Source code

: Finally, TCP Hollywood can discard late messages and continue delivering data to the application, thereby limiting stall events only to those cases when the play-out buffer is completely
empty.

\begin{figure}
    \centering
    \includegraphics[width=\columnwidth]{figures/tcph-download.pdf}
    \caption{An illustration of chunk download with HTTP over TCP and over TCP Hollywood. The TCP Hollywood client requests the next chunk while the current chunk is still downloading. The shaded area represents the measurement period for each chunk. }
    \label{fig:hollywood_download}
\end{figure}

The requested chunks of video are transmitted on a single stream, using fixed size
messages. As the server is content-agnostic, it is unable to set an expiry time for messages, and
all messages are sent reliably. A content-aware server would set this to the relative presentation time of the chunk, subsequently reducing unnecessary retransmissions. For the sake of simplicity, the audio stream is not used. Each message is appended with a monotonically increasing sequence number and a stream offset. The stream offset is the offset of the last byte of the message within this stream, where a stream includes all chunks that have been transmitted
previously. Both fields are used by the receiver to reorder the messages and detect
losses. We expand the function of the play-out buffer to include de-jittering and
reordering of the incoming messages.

□ □ □

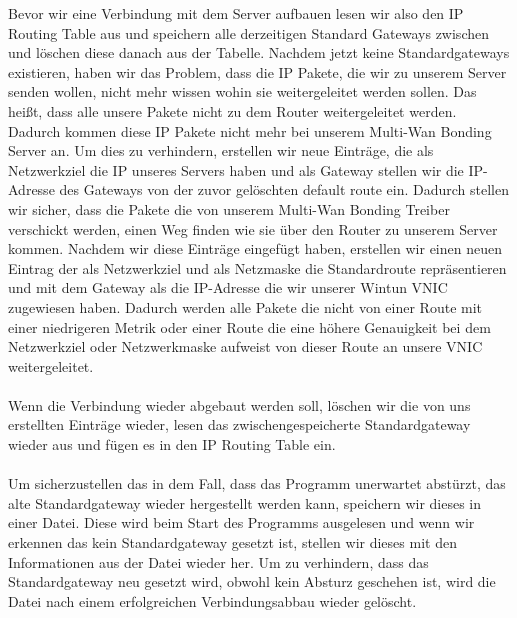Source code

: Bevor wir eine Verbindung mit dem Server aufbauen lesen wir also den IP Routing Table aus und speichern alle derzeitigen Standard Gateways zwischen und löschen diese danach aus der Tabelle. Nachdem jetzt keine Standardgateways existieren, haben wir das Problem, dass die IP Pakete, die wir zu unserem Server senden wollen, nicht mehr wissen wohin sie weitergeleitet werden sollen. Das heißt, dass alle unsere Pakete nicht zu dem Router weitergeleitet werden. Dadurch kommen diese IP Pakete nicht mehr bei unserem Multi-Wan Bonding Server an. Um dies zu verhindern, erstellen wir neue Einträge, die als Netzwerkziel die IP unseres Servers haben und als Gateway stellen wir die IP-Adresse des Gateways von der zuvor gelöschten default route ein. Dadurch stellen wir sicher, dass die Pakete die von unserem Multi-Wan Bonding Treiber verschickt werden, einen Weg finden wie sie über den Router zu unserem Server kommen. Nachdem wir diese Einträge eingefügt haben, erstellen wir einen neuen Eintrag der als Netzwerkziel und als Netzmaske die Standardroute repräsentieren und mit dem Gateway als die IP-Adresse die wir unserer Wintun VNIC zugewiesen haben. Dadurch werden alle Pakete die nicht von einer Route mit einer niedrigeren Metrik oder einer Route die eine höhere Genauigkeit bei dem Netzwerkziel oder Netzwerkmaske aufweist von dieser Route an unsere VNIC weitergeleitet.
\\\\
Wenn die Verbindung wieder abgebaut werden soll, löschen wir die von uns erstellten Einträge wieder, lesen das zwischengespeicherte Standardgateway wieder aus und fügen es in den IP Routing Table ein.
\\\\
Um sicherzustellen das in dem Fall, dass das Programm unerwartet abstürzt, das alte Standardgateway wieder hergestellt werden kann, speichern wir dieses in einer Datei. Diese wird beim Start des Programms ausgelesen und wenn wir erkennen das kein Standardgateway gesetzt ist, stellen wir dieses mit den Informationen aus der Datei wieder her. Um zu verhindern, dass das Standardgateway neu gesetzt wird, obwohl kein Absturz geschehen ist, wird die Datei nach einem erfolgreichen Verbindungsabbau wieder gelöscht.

□ □ □

-- INSTRUCTIONS FOR THE TASK --
Return the lines of the records that include the string "time".

-- RESPONSE --
messages. As the server is content-agnostic, it is unable to set an expiry time for messages, and
all messages are sent reliably. A content-aware server would set this to the relative presentation time of the chunk, subsequently reducing unnecessary retransmissions. For the sake of simplicity, the audio stream is not used. Each message is appended with a monotonically increasing sequence number and a stream offset. The stream offset is the offset of the last byte of the message within this stream, where a stream includes all chunks that have been transmitted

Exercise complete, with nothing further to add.